Aim of the exercise – What is needed is every line of the data that includes the word "enable". Please copy each one.

Stored records:
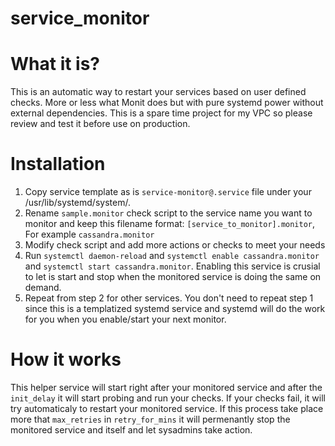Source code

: # service_monitor

What it is?
===

This is an automatic way to restart your services based on user defined checks. More or less what Monit does but with pure systemd power without external dependencies. This is a spare time project for my VPC so please review and test it before use on production.

Installation
===

1. Copy service template as is `service-monitor@.service` file under your /usr/lib/systemd/system/. 
2. Rename `sample.monitor` check script to the service name you want to monitor and keep this filename format: `[service_to_monitor].monitor`, For example `cassandra.monitor` 
3. Modify check script and add more actions or checks to meet your needs
4. Run `systemctl daemon-reload` and  `systemctl enable cassandra.monitor`  and `systemctl start cassandra.monitor`. Enabling this service is crusial to let is start and stop when the monitored service is doing the same on demand.
5. Repeat from step 2 for other services. You don't need to repeat step 1 since this is a templatized systemd service and systemd will do the work for you when you enable/start your next monitor.

How it works
===
This helper service will start right after your monitored service and after the `init_delay` it will start probing and run your checks. If your checks fail, it will try automaticaly to restart your monitored service. If this process take place more that `max_retries` in `retry_for_mins` it will permenantly stop the monitored service and itself and let sysadmins take action.
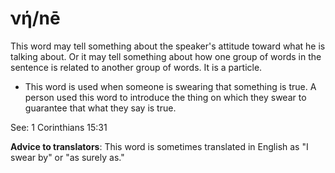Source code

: # νή/nē
This word may tell something about the speaker's attitude toward what he is talking about. Or it may tell something about how one group of words in the sentence is related to another group of words. It is a particle.
* This word is used when someone is swearing that something is true. A person used this word to introduce the thing on which they swear to guarantee that what they say is true.

See: 1 Corinthians 15:31

**Advice to translators**: This word is sometimes translated in English as "I swear by" or "as surely as."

Answer to this problem –
4. Run `systemctl daemon-reload` and  `systemctl enable cassandra.monitor`  and `systemctl start cassandra.monitor`. Enabling this service is crusial to let is start and stop when the monitored service is doing the same on demand.
5. Repeat from step 2 for other services. You don't need to repeat step 1 since this is a templatized systemd service and systemd will do the work for you when you enable/start your next monitor.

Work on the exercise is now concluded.